# Task goal
Transcribe all of the data exactly. Omit the pictures.
[Start of Attachment]
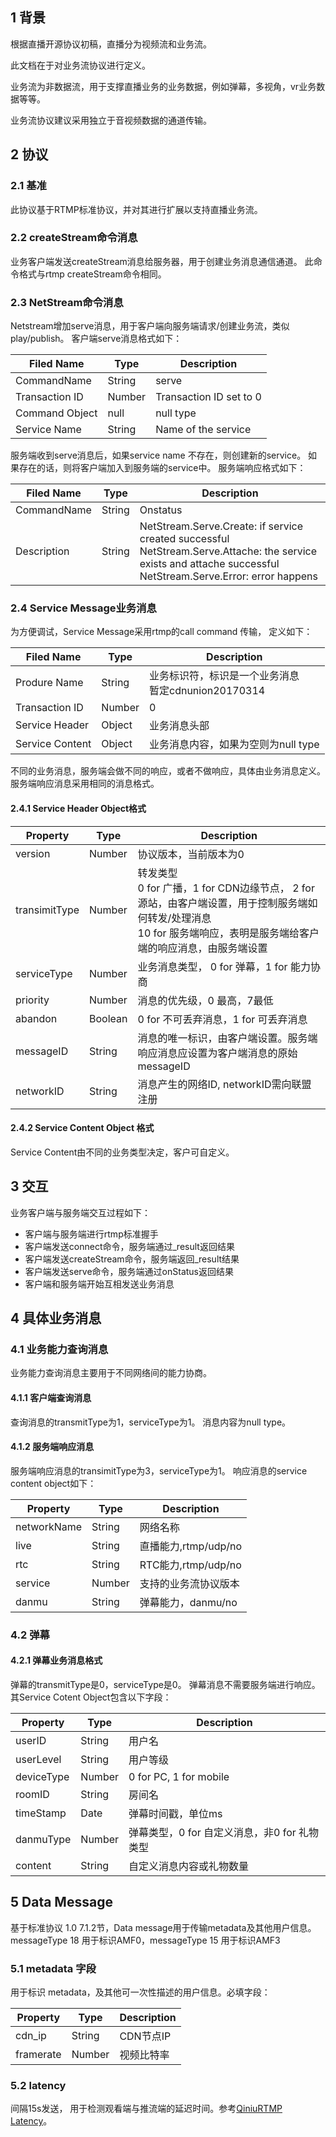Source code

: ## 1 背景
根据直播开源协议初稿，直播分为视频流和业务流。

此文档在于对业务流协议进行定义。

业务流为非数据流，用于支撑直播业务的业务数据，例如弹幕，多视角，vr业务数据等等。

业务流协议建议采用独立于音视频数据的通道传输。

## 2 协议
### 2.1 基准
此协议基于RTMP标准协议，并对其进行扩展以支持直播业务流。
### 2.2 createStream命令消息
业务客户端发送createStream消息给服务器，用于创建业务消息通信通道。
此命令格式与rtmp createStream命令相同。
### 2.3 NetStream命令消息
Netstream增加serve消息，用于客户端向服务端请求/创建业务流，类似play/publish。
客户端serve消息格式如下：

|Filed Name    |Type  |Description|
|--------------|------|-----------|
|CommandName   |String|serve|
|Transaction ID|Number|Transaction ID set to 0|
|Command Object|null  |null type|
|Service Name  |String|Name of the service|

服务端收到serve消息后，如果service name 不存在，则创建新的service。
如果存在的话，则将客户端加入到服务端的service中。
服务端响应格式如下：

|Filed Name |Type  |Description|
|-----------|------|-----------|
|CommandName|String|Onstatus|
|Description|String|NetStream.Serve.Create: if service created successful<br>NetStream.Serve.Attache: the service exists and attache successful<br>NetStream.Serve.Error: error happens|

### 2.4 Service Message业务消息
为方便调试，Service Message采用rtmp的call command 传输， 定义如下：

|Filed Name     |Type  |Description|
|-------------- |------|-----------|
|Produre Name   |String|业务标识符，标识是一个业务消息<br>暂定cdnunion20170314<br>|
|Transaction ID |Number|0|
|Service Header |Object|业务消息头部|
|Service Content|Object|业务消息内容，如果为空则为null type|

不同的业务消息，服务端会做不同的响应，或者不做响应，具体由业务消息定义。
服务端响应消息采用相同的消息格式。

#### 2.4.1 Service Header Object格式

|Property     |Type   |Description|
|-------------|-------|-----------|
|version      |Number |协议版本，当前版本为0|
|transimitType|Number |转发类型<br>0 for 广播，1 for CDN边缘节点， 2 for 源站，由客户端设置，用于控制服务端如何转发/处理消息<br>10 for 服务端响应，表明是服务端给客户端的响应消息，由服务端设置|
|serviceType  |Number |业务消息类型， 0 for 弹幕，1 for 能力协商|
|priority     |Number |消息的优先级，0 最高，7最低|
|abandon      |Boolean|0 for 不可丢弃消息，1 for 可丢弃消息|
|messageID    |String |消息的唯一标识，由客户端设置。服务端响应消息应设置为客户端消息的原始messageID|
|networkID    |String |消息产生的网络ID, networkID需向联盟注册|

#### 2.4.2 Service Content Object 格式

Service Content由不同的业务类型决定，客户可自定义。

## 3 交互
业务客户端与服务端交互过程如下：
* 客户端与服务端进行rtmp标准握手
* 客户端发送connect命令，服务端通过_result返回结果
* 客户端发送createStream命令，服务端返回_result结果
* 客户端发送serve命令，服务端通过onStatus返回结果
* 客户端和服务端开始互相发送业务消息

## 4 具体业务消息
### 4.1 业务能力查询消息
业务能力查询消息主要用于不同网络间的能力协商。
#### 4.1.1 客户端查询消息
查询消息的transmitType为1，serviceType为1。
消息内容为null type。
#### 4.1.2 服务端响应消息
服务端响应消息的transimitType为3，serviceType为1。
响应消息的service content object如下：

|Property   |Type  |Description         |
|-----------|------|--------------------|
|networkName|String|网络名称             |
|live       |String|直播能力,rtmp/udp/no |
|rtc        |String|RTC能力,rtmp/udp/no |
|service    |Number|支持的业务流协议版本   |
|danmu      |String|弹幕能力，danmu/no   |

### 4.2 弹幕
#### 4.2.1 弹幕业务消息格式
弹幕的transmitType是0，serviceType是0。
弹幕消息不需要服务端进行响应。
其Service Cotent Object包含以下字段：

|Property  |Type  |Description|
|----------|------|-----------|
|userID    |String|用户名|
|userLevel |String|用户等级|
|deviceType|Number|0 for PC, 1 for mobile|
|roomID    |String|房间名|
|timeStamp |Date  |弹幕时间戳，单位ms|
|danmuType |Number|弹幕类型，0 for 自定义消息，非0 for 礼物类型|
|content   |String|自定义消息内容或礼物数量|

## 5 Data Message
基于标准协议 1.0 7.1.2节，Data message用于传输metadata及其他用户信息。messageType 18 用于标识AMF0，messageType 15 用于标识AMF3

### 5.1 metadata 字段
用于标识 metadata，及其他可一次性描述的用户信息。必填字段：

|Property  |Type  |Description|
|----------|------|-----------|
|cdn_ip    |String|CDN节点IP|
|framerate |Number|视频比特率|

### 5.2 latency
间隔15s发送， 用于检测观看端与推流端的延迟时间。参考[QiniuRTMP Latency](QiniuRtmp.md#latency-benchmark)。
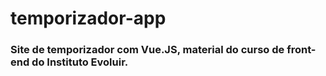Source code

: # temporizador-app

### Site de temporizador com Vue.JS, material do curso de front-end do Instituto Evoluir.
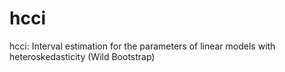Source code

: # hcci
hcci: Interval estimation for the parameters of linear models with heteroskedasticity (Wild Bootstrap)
[End of Attachment]
# Result of the exercise
Source code

: ## 1 背景
根据直播开源协议初稿，直播分为视频流和业务流。

此文档在于对业务流协议进行定义。

业务流为非数据流，用于支撑直播业务的业务数据，例如弹幕，多视角，vr业务数据等等。

业务流协议建议采用独立于音视频数据的通道传输。

## 2 协议
### 2.1 基准
此协议基于RTMP标准协议，并对其进行扩展以支持直播业务流。
### 2.2 createStream命令消息
业务客户端发送createStream消息给服务器，用于创建业务消息通信通道。
此命令格式与rtmp createStream命令相同。
### 2.3 NetStream命令消息
Netstream增加serve消息，用于客户端向服务端请求/创建业务流，类似play/publish。
客户端serve消息格式如下：

|Filed Name    |Type  |Description|
|--------------|------|-----------|
|CommandName   |String|serve|
|Transaction ID|Number|Transaction ID set to 0|
|Command Object|null  |null type|
|Service Name  |String|Name of the service|

服务端收到serve消息后，如果service name 不存在，则创建新的service。
如果存在的话，则将客户端加入到服务端的service中。
服务端响应格式如下：

|Filed Name |Type  |Description|
|-----------|------|-----------|
|CommandName|String|Onstatus|
|Description|String|NetStream.Serve.Create: if service created successful<br>NetStream.Serve.Attache: the service exists and attache successful<br>NetStream.Serve.Error: error happens|

### 2.4 Service Message业务消息
为方便调试，Service Message采用rtmp的call command 传输， 定义如下：

|Filed Name     |Type  |Description|
|-------------- |------|-----------|
|Produre Name   |String|业务标识符，标识是一个业务消息<br>暂定cdnunion20170314<br>|
|Transaction ID |Number|0|
|Service Header |Object|业务消息头部|
|Service Content|Object|业务消息内容，如果为空则为null type|

不同的业务消息，服务端会做不同的响应，或者不做响应，具体由业务消息定义。
服务端响应消息采用相同的消息格式。

#### 2.4.1 Service Header Object格式

|Property     |Type   |Description|
|-------------|-------|-----------|
|version      |Number |协议版本，当前版本为0|
|transimitType|Number |转发类型<br>0 for 广播，1 for CDN边缘节点， 2 for 源站，由客户端设置，用于控制服务端如何转发/处理消息<br>10 for 服务端响应，表明是服务端给客户端的响应消息，由服务端设置|
|serviceType  |Number |业务消息类型， 0 for 弹幕，1 for 能力协商|
|priority     |Number |消息的优先级，0 最高，7最低|
|abandon      |Boolean|0 for 不可丢弃消息，1 for 可丢弃消息|
|messageID    |String |消息的唯一标识，由客户端设置。服务端响应消息应设置为客户端消息的原始messageID|
|networkID    |String |消息产生的网络ID, networkID需向联盟注册|

#### 2.4.2 Service Content Object 格式

Service Content由不同的业务类型决定，客户可自定义。

## 3 交互
业务客户端与服务端交互过程如下：
* 客户端与服务端进行rtmp标准握手
* 客户端发送connect命令，服务端通过_result返回结果
* 客户端发送createStream命令，服务端返回_result结果
* 客户端发送serve命令，服务端通过onStatus返回结果
* 客户端和服务端开始互相发送业务消息

## 4 具体业务消息
### 4.1 业务能力查询消息
业务能力查询消息主要用于不同网络间的能力协商。
#### 4.1.1 客户端查询消息
查询消息的transmitType为1，serviceType为1。
消息内容为null type。
#### 4.1.2 服务端响应消息
服务端响应消息的transimitType为3，serviceType为1。
响应消息的service content object如下：

|Property   |Type  |Description         |
|-----------|------|--------------------|
|networkName|String|网络名称             |
|live       |String|直播能力,rtmp/udp/no |
|rtc        |String|RTC能力,rtmp/udp/no |
|service    |Number|支持的业务流协议版本   |
|danmu      |String|弹幕能力，danmu/no   |

### 4.2 弹幕
#### 4.2.1 弹幕业务消息格式
弹幕的transmitType是0，serviceType是0。
弹幕消息不需要服务端进行响应。
其Service Cotent Object包含以下字段：

|Property  |Type  |Description|
|----------|------|-----------|
|userID    |String|用户名|
|userLevel |String|用户等级|
|deviceType|Number|0 for PC, 1 for mobile|
|roomID    |String|房间名|
|timeStamp |Date  |弹幕时间戳，单位ms|
|danmuType |Number|弹幕类型，0 for 自定义消息，非0 for 礼物类型|
|content   |String|自定义消息内容或礼物数量|

## 5 Data Message
基于标准协议 1.0 7.1.2节，Data message用于传输metadata及其他用户信息。messageType 18 用于标识AMF0，messageType 15 用于标识AMF3

### 5.1 metadata 字段
用于标识 metadata，及其他可一次性描述的用户信息。必填字段：

|Property  |Type  |Description|
|----------|------|-----------|
|cdn_ip    |String|CDN节点IP|
|framerate |Number|视频比特率|

### 5.2 latency
间隔15s发送， 用于检测观看端与推流端的延迟时间。参考[QiniuRTMP Latency](QiniuRtmp.md#latency-benchmark)。
Source code

: # temporizador-app

### Site de temporizador com Vue.JS, material do curso de front-end do Instituto Evoluir.
Source code

: # hcci
hcci: Interval estimation for the parameters of linear models with heteroskedasticity (Wild Bootstrap)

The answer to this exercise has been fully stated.